Another possible use: A smart watch or wristband could transmit biometric data to an onboard computer, which then could calculate an appropriate mental workload. If the motorist is stressed, the computer might limit access to text messaging or other distractions.
Strumolo detailed these and other possible health-monitoring devices during a June 5 presentation at Telematics Detroit, a conference in Novi, Mich.
Strumolo said automakers would have to ensure the privacy of the health data by using these guidelines:
The data would not be stored in the vehicle's memory.
Motorists could share the data with their physicians.
Personal data could be stored in a secure cloud account such as Humana's Healthrageous app or Microsoft's Azure.

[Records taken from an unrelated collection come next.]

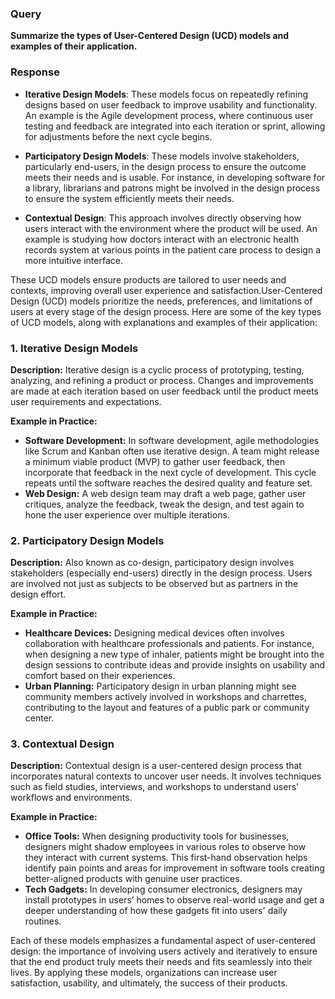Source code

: ### Query
**Summarize the types of User-Centered Design (UCD) models and examples of their application.**

### Response
- **Iterative Design Models**: These models focus on repeatedly refining designs based on user feedback to improve usability and functionality. An example is the Agile development process, where continuous user testing and feedback are integrated into each iteration or sprint, allowing for adjustments before the next cycle begins.

- **Participatory Design Models**: These models involve stakeholders, particularly end-users, in the design process to ensure the outcome meets their needs and is usable. For instance, in developing software for a library, librarians and patrons might be involved in the design process to ensure the system efficiently meets their needs.

- **Contextual Design**: This approach involves directly observing how users interact with the environment where the product will be used. An example is studying how doctors interact with an electronic health records system at various points in the patient care process to design a more intuitive interface.

These UCD models ensure products are tailored to user needs and contexts, improving overall user experience and satisfaction.User-Centered Design (UCD) models prioritize the needs, preferences, and limitations of users at every stage of the design process. Here are some of the key types of UCD models, along with explanations and examples of their application:

### 1. Iterative Design Models
**Description:** Iterative design is a cyclic process of prototyping, testing, analyzing, and refining a product or process. Changes and improvements are made at each iteration based on user feedback until the product meets user requirements and expectations.

**Example in Practice:**  
- **Software Development:** In software development, agile methodologies like Scrum and Kanban often use iterative design. A team might release a minimum viable product (MVP) to gather user feedback, then incorporate that feedback in the next cycle of development. This cycle repeats until the software reaches the desired quality and feature set.
- **Web Design:** A web design team may draft a web page, gather user critiques, analyze the feedback, tweak the design, and test again to hone the user experience over multiple iterations.

### 2. Participatory Design Models
**Description:** Also known as co-design, participatory design involves stakeholders (especially end-users) directly in the design process. Users are involved not just as subjects to be observed but as partners in the design effort.

**Example in Practice:**  
- **Healthcare Devices:** Designing medical devices often involves collaboration with healthcare professionals and patients. For instance, when designing a new type of inhaler, patients might be brought into the design sessions to contribute ideas and provide insights on usability and comfort based on their experiences.
- **Urban Planning:** Participatory design in urban planning might see community members actively involved in workshops and charrettes, contributing to the layout and features of a public park or community center.

### 3. Contextual Design
**Description:** Contextual design is a user-centered design process that incorporates natural contexts to uncover user needs. It involves techniques such as field studies, interviews, and workshops to understand users’ workflows and environments.

**Example in Practice:**  
- **Office Tools:** When designing productivity tools for businesses, designers might shadow employees in various roles to observe how they interact with current systems. This first-hand observation helps identify pain points and areas for improvement in software tools creating better-aligned products with genuine user practices.
- **Tech Gadgets:** In developing consumer electronics, designers may install prototypes in users’ homes to observe real-world usage and get a deeper understanding of how these gadgets fit into users' daily routines.

Each of these models emphasizes a fundamental aspect of user-centered design: the importance of involving users actively and iteratively to ensure that the end product truly meets their needs and fits seamlessly into their lives. By applying these models, organizations can increase user satisfaction, usability, and ultimately, the success of their products.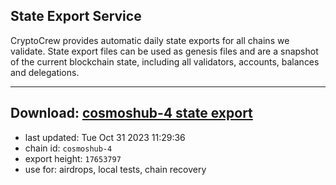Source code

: ## State Export Service
CryptoCrew provides automatic daily state exports for all chains we validate. State export files can be used as genesis files and are a snapshot of the current blockchain state, including all validators, accounts, balances and delegations.

---
**Download: [cosmoshub-4 state export](https://dl.ccvalidators.com/SERVICE/cosmoshub/cosmoshub-4_export_17653797.json)**
---

- last updated: Tue Oct 31 2023 11:29:36
- chain id: `cosmoshub-4`
- export height: `17653797`
- use for: airdrops, local tests, chain recovery
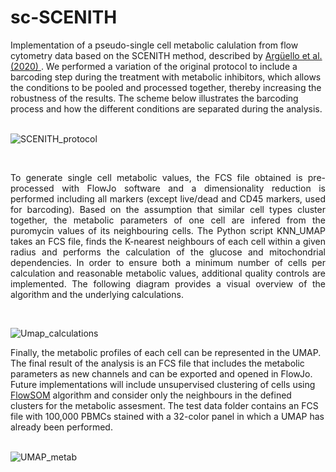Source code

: # sc-SCENITH

Implementation of a pseudo-single cell metabolic calulation from flow cytometry data based on the SCENITH method, described by [Argüello et al. (2020)
](https://www.cell.com/cell-metabolism/fulltext/S1550-4131(20)30602-1?_returnURL=https%3A%2F%2Flinkinghub.elsevier.com%2Fretrieve%2Fpii%2FS1550413120306021%3Fshowall%3Dtrue). We performed a variation of the original protocol to include a barcoding step during the treatment with metabolic inhibitors, which allows the conditions to be pooled and processed together, thereby increasing the robustness of the results. The scheme below illustrates the barcoding process and how the different conditions are separated during the analysis.<br/>
<br/>

![SCENITH_protocol](https://github.com/user-attachments/assets/2997ebdd-0370-4b4f-b834-711a0dae5083)

<br/>
<p align="justify">To generate single cell metabolic values, the FCS file obtained is pre-processed with FlowJo software and a dimensionality reduction is performed including all markers (except live/dead and CD45 markers, used for barcoding). Based on the assumption that similar cell types cluster together, the metabolic parameters of one cell are infered from the puromycin values of its neighbouring cells. The Python script KNN_UMAP takes an FCS file, finds the K-nearest neighbours of each cell within a given radius and performs the calculation of the glucose and mitochondrial dependencies. In order to ensure both a minimum number of cells per calculation and reasonable metabolic values, additional quality controls are implemented. The following diagram provides a visual overview of the algorithm and the underlying calculations.</p><br/>


![Umap_calculations](https://github.com/user-attachments/assets/a5d86ae7-1a8d-4638-a19c-ba26a113f998)




Finally, the metabolic profiles of each cell can be represented in the UMAP. The final result of the analysis is an FCS file that includes the metabolic parameters as new channels and can be exported and opened in FlowJo. Future implementations will include unsupervised clustering of cells using [FlowSOM](https://www.bioconductor.org/packages/release/bioc/html/FlowSOM.html) algorithm and consider only the neighbours in the defined clusters for the metabolic assesment. The test data folder contains an FCS file with 100,000 PBMCs stained with a 32-color panel in which a UMAP has already been performed.
<br/>
<br/>  

![UMAP_metab](https://github.com/user-attachments/assets/21f1fa1f-9c55-4598-a50a-0a788951b2bb)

So, are we going to see a battery of health-monitoring apps in our cars, or is this vaporware? Actually, this looks like it's going to happen.
Macworld has reported that Apple is expected to introduce its iWatch in the fall, while Google has announced plans to extend its Android operating system to watches.
Smart watch technology doesn't require additional hardware from the automakers. That would be a significant lure for a company such as Ford, which has experimented with biometrics and described the monitors in 2012.
Experimenters built a seat buck with metal pads on the rim that could measure the driver's heart rate. A seat-belt sensor tracked the motorist's breathing rate, and infrared sensors on the steering wheel monitored the driver's palms and face to detect changes in temperature.
These sensors add cost to a vehicle, but the benefits for the motorist might be considerable.